The optimization target is “can I answer the question I have right now?”, not “did I store everything?”

The developer is the operator

Instrumentation is part of the code review. “How will we know this works in production?” is a design question, asked at the same time as “how will we test this?” The feedback loop runs from code → production → understanding → code. If the person who writes the code can’t observe it running, the loop is broken (Truth #3).

The Delta

Here’s what changes when you swap conventional thinking for first-principles thinking:

Conventional	First Principles
Adopt a platform, instrument with its SDK	Design systems to emit rich structured events; the platform is a queryable store
Three separate pipelines (logs, metrics, traces)	One event pipeline, derive metrics and traces from events
Build dashboards for every service	Default to ad-hoc exploration; save queries that prove useful
Alert on static thresholds	Alert on invariant violations and SLO burn rates
Collect everything, filter later	Emit decisions and boundaries; sample intelligently
Ops team owns observability	Developers own observability of what they build
“We need more monitoring”	“We need better questions”

What You Can Do Monday Morning

This isn’t abstract philosophy.

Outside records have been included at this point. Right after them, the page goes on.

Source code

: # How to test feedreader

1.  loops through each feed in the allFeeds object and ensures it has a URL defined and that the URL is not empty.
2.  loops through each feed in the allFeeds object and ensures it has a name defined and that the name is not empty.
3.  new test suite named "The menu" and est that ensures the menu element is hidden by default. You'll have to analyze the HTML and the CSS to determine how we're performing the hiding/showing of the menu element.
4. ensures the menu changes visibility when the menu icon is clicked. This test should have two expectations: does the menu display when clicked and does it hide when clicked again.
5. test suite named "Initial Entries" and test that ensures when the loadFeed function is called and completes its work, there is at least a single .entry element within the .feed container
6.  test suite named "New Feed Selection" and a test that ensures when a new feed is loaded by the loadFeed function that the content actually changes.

Here’s what changes in practice:

Instrument decisions, not just outcomes. When your system skips an item, when a rule evaluates but doesn’t fire, when a candidate is considered but filtered out, those non-events are often more diagnostic than the events you’re already logging. The question to ask at every code review: “if this path executes in production and something goes wrong, do we have enough context to understand why?”
Before adding a dashboard panel, write down the question it answers. If you can’t state the question, you’re adding noise. Audit your existing dashboards with this lens. You’ll likely find panels nobody looks at and gaps where real questions go unanswered.
Encode relationships in your alerts. Replace absolute thresholds with relative invariants that adapt to your system’s current configuration. “Error rate > 1% of traffic” beats “errors > 50/min” because it scales with your system. Your future self, debugging at 2am, will thank you.
Design for correlation. Every event should carry enough context to link it to the request, user, deployment, and feature flags that were active. When something goes wrong at step 5 of a pipeline, you should be able to follow the thread back to step 1 without guessing.
Capture 100% of state transitions, sample everything else. This is the scaling strategy that preserves diagnostic power while keeping costs bounded. Every order fill, every state change, every error, captured. Every routine health check on a quiet Tuesday, sampled.

The goal isn’t more data. It’s better questions.

References

Rudolf Kalman, “On the General Theory of Control Systems,” Proceedings of the First IFAC Congress, 1960 - The original formalization of observability and controllability in linear dynamical systems.
Peter Bourgon, “Metrics, tracing, and logging,” 2017 - The blog post that introduced the widely adopted “three pillars” Venn diagram.
Honeycomb, “Observability: A Manifesto” - Honeycomb’s case for why observability is about asking new questions, not collecting known signals.
Charity Majors, “Observability is a Many-Splendored Thing,” 2020 - The case for observability as the tool for unknown unknowns.
Cindy Sridharan, Distributed Systems Observability, O’Reilly, 2018 - Free book providing a thorough treatment of observability beyond the three-pillar framing.
Betsy Beyer et al., “Monitoring Distributed Systems,” Site Reliability Engineering, O’Reilly, 2016 - Google’s approach to monitoring, including the white-box vs. black-box distinction and the four golden signals.
Betsy Beyer et al., “Alerting on SLOs,” The Site Reliability Workbook, O’Reilly, 2018 - Practical guide to burn-rate alerting and SLO-based operational practices.
Rob Ewaschuk, “My Philosophy on Alerting,” 2013 - Influential Google SRE document arguing alerts should be based on symptoms and user-visible impact, not static thresholds.
Honeycomb, “How Are Structured Logs Different From Events?” - Why wide structured events, not log lines or pre-aggregated metrics, are the correct primitive for observability.
OpenTelemetry Project - The CNCF project converging logs, metrics, and traces into a unified observability framework.